Diriwayatkan dalam shahih Bukhari dan Muslim, dari Ibnu Abbas ia berkata:

كُنَّا إِذَا كُنَّا مَعَ النَّبِيِّ فِيْ الصَّلاَةِ، قُلْنَا: السَّلاَمُ عَلَى اللهِ مِنْ عِبَادِهِ، السَّلاَمُ عَلَى فُلاَنٍ وَفُلاَنٍ، فَقَالَ النَّبِيُّ : لاَ تَقُوْلُوْا السَّلاَمُ عَلَى اللهِ، فَإِنَّ اللهَ هُوَ السَّلاَمُ

Ketika kami melakukan shalat bersama Nabi Muhammad shallallahu alaihi wasallam kami pernah mengucapkan: “Semoga keselamatan untuk Allah dari hamba-hambanya, dan semoga keselamatan untuk si fulan dan si fulan,” maka Nabi bersabda: “Janganlah kamu mengucapkan “As-Salaamu ‘alallah (semoga keselamatan untuk Allah)”, karena sesungguhnya Allah adalah as-Salam (Maha pemberi keselamatan)’. (HR. Bukhari: 835, Muslim: 402)

Kandungan bab ini:

1. Penjelasan tentang makna Assalam.
2. Assalam merupakan ucapan selamat.
3. Hal ini tidak sesuai untuk Allah.
4. Alasannya, [karena As Salam adalah salah satu dari Asma’ Allah, Dialah yang memberi keselamatan, dan hanya kepada-Nya kita memohon keselamatan.
5. Telah diajarkan kepada para sahabat tentang ucapan penghormatan yang sesuai untuk Allah.

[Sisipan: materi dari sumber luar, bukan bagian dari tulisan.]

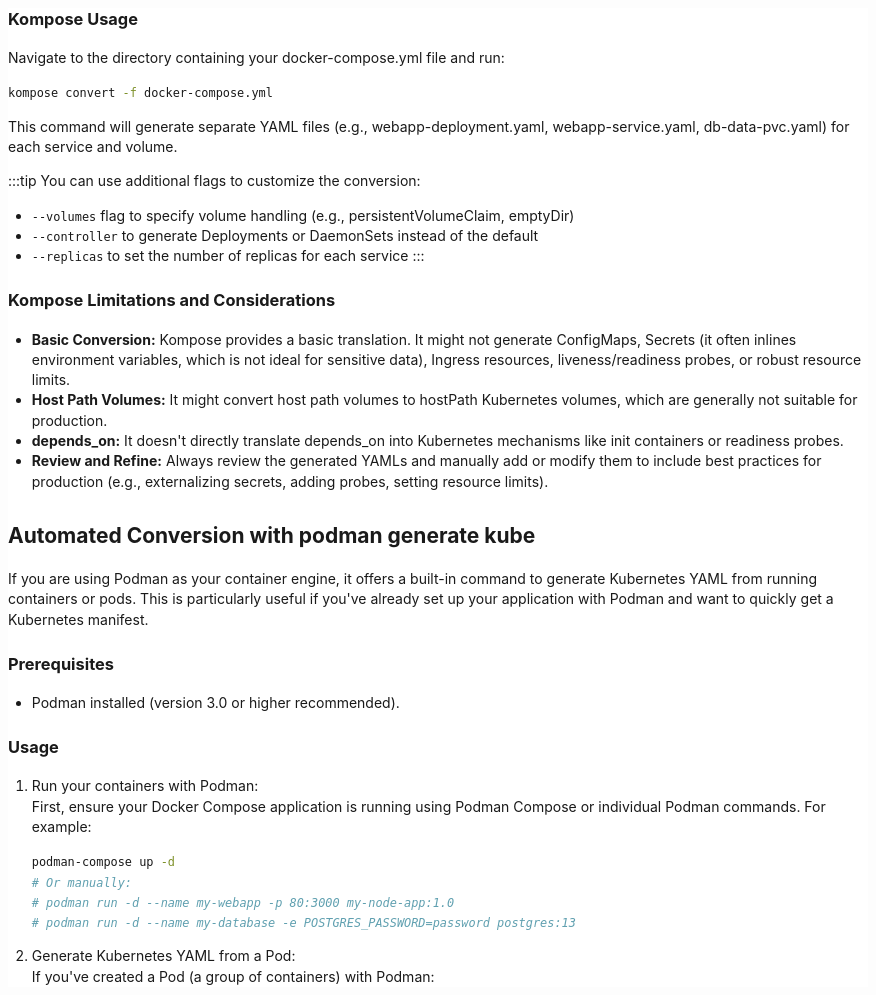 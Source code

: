 ### Kompose Usage

Navigate to the directory containing your docker-compose.yml file and run:

```bash
kompose convert -f docker-compose.yml
```

This command will generate separate YAML files (e.g., webapp-deployment.yaml, webapp-service.yaml, db-data-pvc.yaml) for each service and volume.

:::tip
You can use additional flags to customize the conversion:
- `--volumes` flag to specify volume handling (e.g., persistentVolumeClaim, emptyDir)
- `--controller` to generate Deployments or DaemonSets instead of the default
- `--replicas` to set the number of replicas for each service
:::

### Kompose Limitations and Considerations

* **Basic Conversion:** Kompose provides a basic translation. It might not generate ConfigMaps, Secrets (it often inlines environment variables, which is not ideal for sensitive data), Ingress resources, liveness/readiness probes, or robust resource limits.  
* **Host Path Volumes:** It might convert host path volumes to hostPath Kubernetes volumes, which are generally not suitable for production.  
* **depends_on:** It doesn't directly translate depends_on into Kubernetes mechanisms like init containers or readiness probes.  
* **Review and Refine:** Always review the generated YAMLs and manually add or modify them to include best practices for production (e.g., externalizing secrets, adding probes, setting resource limits).

## Automated Conversion with podman generate kube

If you are using Podman as your container engine, it offers a built-in command to generate Kubernetes YAML from running containers or pods. This is particularly useful if you've already set up your application with Podman and want to quickly get a Kubernetes manifest.

### Prerequisites
- Podman installed (version 3.0 or higher recommended).

### Usage

1. Run your containers with Podman:  
   First, ensure your Docker Compose application is running using Podman Compose or individual Podman commands. For example:

   ```bash
   podman-compose up -d
   # Or manually:
   # podman run -d --name my-webapp -p 80:3000 my-node-app:1.0
   # podman run -d --name my-database -e POSTGRES_PASSWORD=password postgres:13
   ```

2. Generate Kubernetes YAML from a Pod:  
   If you've created a Pod (a group of containers) with Podman:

________________________________

Munasabah (kesesuaian) bab dengan Kitabut Tauhid

Sebagaimana Asma’ (nama-nama) Allah adalah nama yang paling baik dan Indah maka sifat Allah pun merupakan sifat yang tinggi dan sempurna, maka jika dikatakan semoga keselamatan untuk Allah maka ini seolah Allah masih memiliki kekurangan sehingga menafikan kesempurnaan tauhid.

Makna As-Salam

Syaikh Muhammad bin Shalih Al-Utsaimin rahimahullah mengatakan, As-Salam memiliki beberapa makna, yaitu:

1. Penghormatan, sebagaimana dikatakan salam kepada si fulan, maksudnya penghormatan kepadanya dengan salam.

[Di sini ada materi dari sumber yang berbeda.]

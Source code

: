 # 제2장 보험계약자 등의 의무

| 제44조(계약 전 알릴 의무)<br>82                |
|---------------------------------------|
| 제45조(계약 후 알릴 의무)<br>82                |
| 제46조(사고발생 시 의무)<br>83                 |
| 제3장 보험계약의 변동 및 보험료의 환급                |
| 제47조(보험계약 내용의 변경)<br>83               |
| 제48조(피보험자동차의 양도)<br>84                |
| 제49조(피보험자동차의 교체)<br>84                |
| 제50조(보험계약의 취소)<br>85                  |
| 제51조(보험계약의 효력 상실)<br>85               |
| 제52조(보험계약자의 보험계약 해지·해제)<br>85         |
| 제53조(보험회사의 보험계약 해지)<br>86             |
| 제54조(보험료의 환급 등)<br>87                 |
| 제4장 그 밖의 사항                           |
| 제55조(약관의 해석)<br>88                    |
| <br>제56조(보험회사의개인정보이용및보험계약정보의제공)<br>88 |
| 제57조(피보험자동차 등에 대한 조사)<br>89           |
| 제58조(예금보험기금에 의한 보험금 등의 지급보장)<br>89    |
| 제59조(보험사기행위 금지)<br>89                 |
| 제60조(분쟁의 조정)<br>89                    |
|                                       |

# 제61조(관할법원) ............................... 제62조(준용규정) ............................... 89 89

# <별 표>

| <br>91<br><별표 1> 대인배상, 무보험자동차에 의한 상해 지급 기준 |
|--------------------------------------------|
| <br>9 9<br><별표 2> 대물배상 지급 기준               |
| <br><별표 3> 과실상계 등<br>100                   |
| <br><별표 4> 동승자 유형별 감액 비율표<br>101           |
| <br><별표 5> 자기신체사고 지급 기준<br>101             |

2. Keselamatan dari kekurangan dan cacat, seperti ucapan ucapan kita saat tasyahud:

السَّلَامُ عَلَيْكَ أَيُّهَا النَّبِيُّ وَرَحْمَةُ اللَّهِ وَبَرَكَاتُهُ السَّلَامُ عَلَيْنَا وَعَلَى عِبَادِ اللَّهِ الصَّالِحِينَ

Semoga keselamatan terlimpahkan kepadamu wahai Nabi dan juga rahmat dan berkah-Nya. Semoga keselamatan terlimpahkan atas kami dan hamba Allah yang shalih. (HR. Muslim: 402)

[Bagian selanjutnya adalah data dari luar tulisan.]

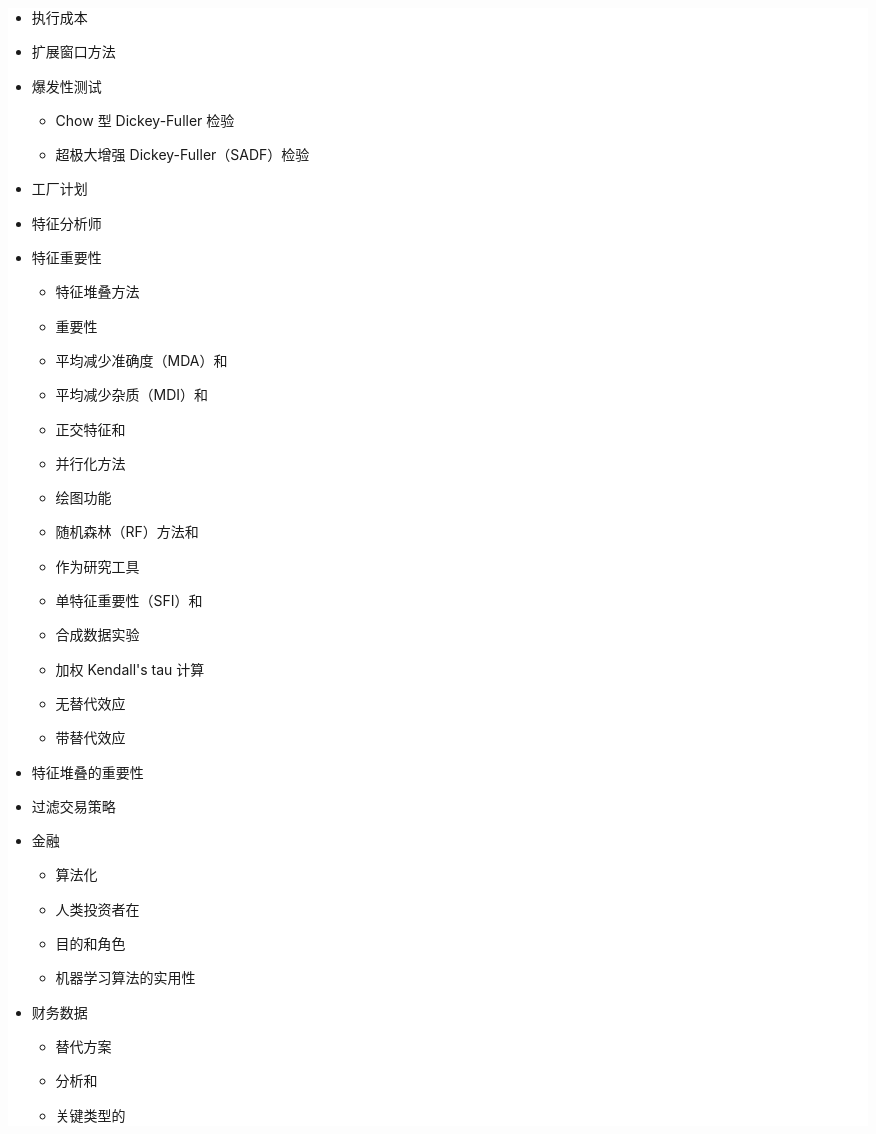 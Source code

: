 +   执行成本

+   扩展窗口方法

+   爆发性测试

    +   Chow 型 Dickey-Fuller 检验

    +   超极大增强 Dickey-Fuller（SADF）检验

+   工厂计划

+   特征分析师

+   特征重要性

    +   特征堆叠方法

    +   重要性

    +   平均减少准确度（MDA）和

    +   平均减少杂质（MDI）和

    +   正交特征和

    +   并行化方法

    +   绘图功能

    +   随机森林（RF）方法和

    +   作为研究工具

    +   单特征重要性（SFI）和

    +   合成数据实验

    +   加权 Kendall's tau 计算

    +   无替代效应

    +   带替代效应

+   特征堆叠的重要性

+   过滤交易策略

+   金融

    +   算法化

    +   人类投资者在

    +   目的和角色

    +   机器学习算法的实用性

+   财务数据

    +   替代方案

    +   分析和

    +   关键类型的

3. As-Salam yaitu salah satu dari nama-nama Allah, sebagaimana firman-Nya:

هُوَ اللَّهُ الَّذِي لَا إِلَٰهَ إِلَّا هُوَ الْمَلِكُ الْقُدُّوسُ السَّلَامُ الْمُؤْمِنُ الْمُهَيْمِنُ الْعَزِيزُ الْجَبَّارُ الْمُتَكَبِّرُ ۚ سُبْحَانَ اللَّهِ عَمَّا يُشْرِكُونَ

Dialah Allah Yang tiada Tuhan selain Dia, Raja, Yang Maha Suci, Yang Maha Sejahtera, Yang Mengaruniakan Keamanan, Yang Maha Memelihara, Yang Maha Perkasa, Yang Maha Kuasa, Yang Memiliki segala Keagungan, Maha Suci Allah dari apa yang mereka persekutukan. (QS. Al-Hasyr: 23)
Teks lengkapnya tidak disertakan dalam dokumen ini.